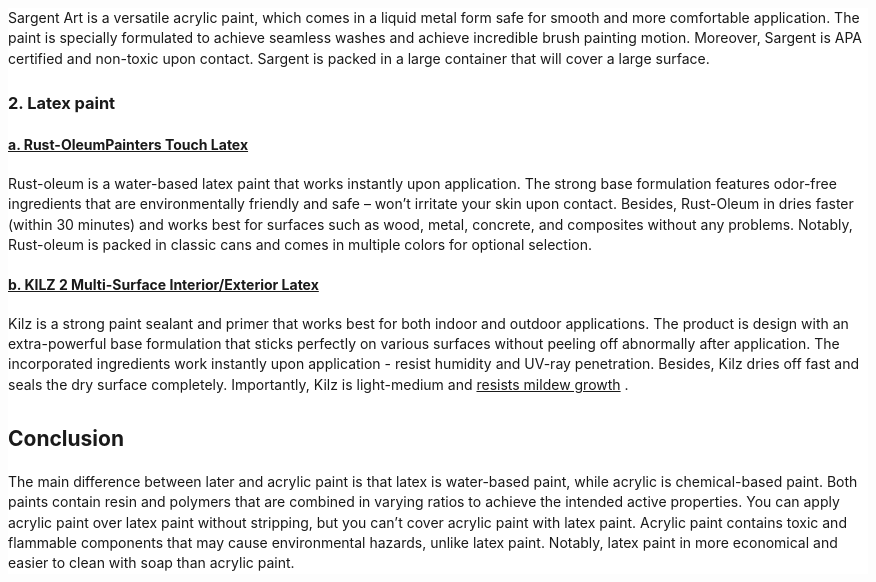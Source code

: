 Sargent Art is a versatile acrylic paint, which comes in a liquid metal form safe for smooth and more comfortable application. The paint is specially formulated to achieve seamless washes and achieve incredible brush painting motion.
Moreover, Sargent is APA certified and non-toxic upon contact. Sargent is packed in a large container that will cover a large surface.
### 2. Latex paint
#### [a. Rust-OleumPainters Touch Latex](https://www.amazon.com/dp/B000BZX6SW/?tag=p-policy-20)
Rust-oleum is a water-based latex paint that works instantly upon application. The strong base formulation features odor-free ingredients that are environmentally friendly and safe – won’t irritate your skin upon contact.
Besides, Rust-Oleum in dries faster (within 30 minutes) and works best for surfaces such as wood, metal, concrete, and composites without any problems.
Notably, Rust-oleum is packed in classic cans and comes in multiple colors for optional selection.
#### [b. KILZ 2 Multi-Surface Interior/Exterior Latex](https://www.amazon.com/dp/B0013FE5R0/?tag=p-policy-20)
Kilz is a strong paint sealant and primer that works best for both indoor and outdoor applications.
The product is design with an extra-powerful base formulation that sticks perfectly on various surfaces without peeling off abnormally after application.
The incorporated ingredients work instantly upon application - resist humidity and UV-ray penetration. Besides, Kilz dries off fast and seals the dry surface completely.
Importantly, Kilz is light-medium and
[resists mildew growth](https://pestpolicy.com/wet-and-forget-reviews/)
.
## Conclusion
The main difference between later and acrylic paint is that latex is water-based paint, while acrylic is chemical-based paint. Both paints contain resin and polymers that are combined in varying ratios to achieve the intended active properties.
You can apply acrylic paint over latex paint without stripping, but you can’t cover acrylic paint with latex paint. Acrylic paint contains toxic and flammable components that may cause environmental hazards, unlike latex paint.
Notably, latex paint in more economical and easier to clean with soap than acrylic paint.
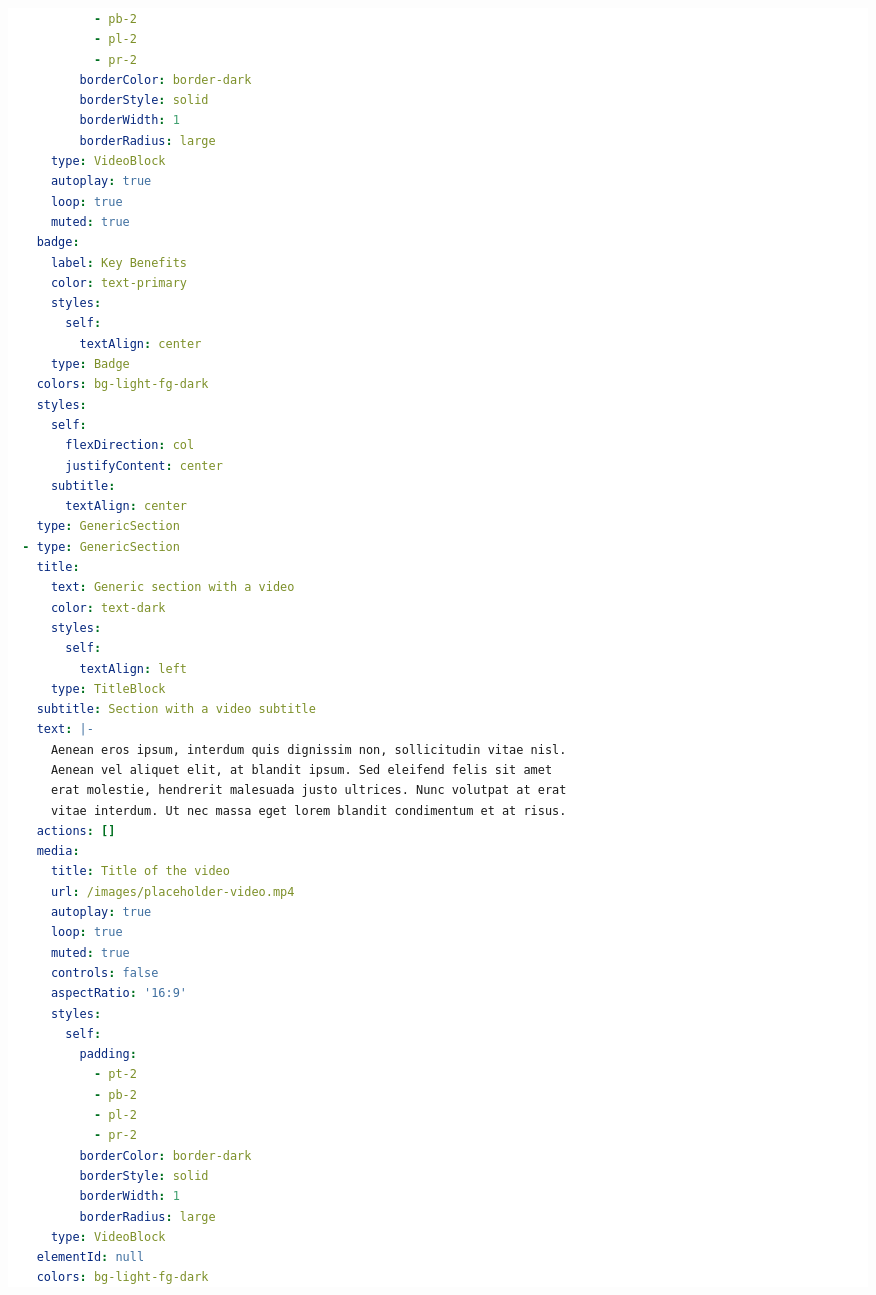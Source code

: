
 ```yaml
            - pb-2
            - pl-2
            - pr-2
          borderColor: border-dark
          borderStyle: solid
          borderWidth: 1
          borderRadius: large
      type: VideoBlock
      autoplay: true
      loop: true
      muted: true
    badge:
      label: Key Benefits
      color: text-primary
      styles:
        self:
          textAlign: center
      type: Badge
    colors: bg-light-fg-dark
    styles:
      self:
        flexDirection: col
        justifyContent: center
      subtitle:
        textAlign: center
    type: GenericSection
  - type: GenericSection
    title:
      text: Generic section with a video
      color: text-dark
      styles:
        self:
          textAlign: left
      type: TitleBlock
    subtitle: Section with a video subtitle
    text: |-
      Aenean eros ipsum, interdum quis dignissim non, sollicitudin vitae nisl.
      Aenean vel aliquet elit, at blandit ipsum. Sed eleifend felis sit amet
      erat molestie, hendrerit malesuada justo ultrices. Nunc volutpat at erat
      vitae interdum. Ut nec massa eget lorem blandit condimentum et at risus.
    actions: []
    media:
      title: Title of the video
      url: /images/placeholder-video.mp4
      autoplay: true
      loop: true
      muted: true
      controls: false
      aspectRatio: '16:9'
      styles:
        self:
          padding:
            - pt-2
            - pb-2
            - pl-2
            - pr-2
          borderColor: border-dark
          borderStyle: solid
          borderWidth: 1
          borderRadius: large
      type: VideoBlock
    elementId: null
    colors: bg-light-fg-dark
```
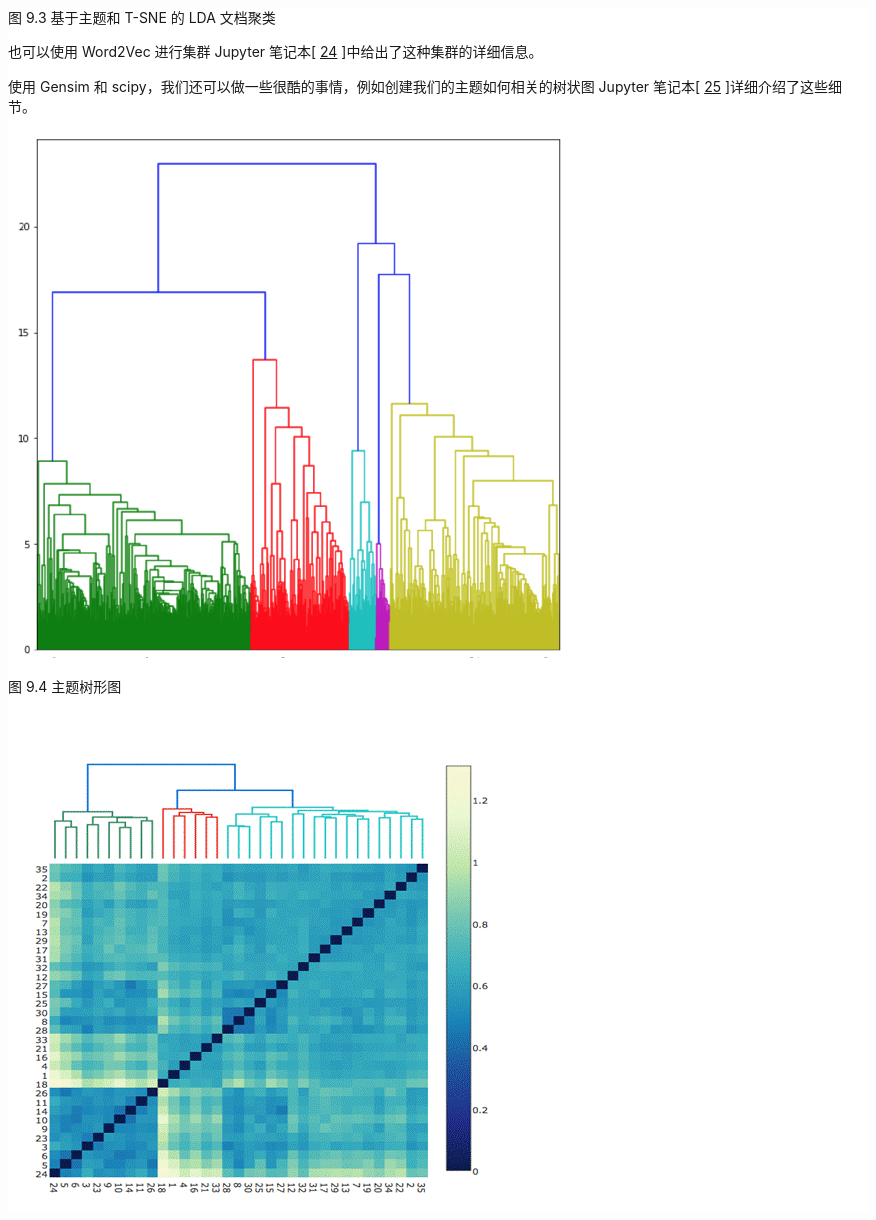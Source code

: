 图 9.3 基于主题和 T-SNE 的 LDA 文档聚类

也可以使用 Word2Vec 进行集群 Jupyter 笔记本[ [24](https://github.com/RaRe-Technologies/gensim/blob/develop/docs/notebooks/Tensorboard_visualizations.ipynb) ]中给出了这种集群的详细信息。

使用 Gensim 和 scipy，我们还可以做一些很酷的事情，例如创建我们的主题如何相关的树状图 Jupyter 笔记本[ [25](https://github.com/RaRe-Technologies/gensim/blob/develop/docs/notebooks/Topic_dendrogram.ipynb) ]详细介绍了这些细节。

![](img/355b88ec-a11f-4e26-9ed4-ffb9de29e0f9.png)

图 9.4 主题树形图

![](img/2b17db78-9450-4403-8954-2776d42bdfd6.png)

====================

Your instructions
Task for the records above: copy every line in which the word "packed" occurs.

Your solution
Moreover, Sargent is APA certified and non-toxic upon contact. Sargent is packed in a large container that will cover a large surface.
Notably, Rust-oleum is packed in classic cans and comes in multiple colors for optional selection.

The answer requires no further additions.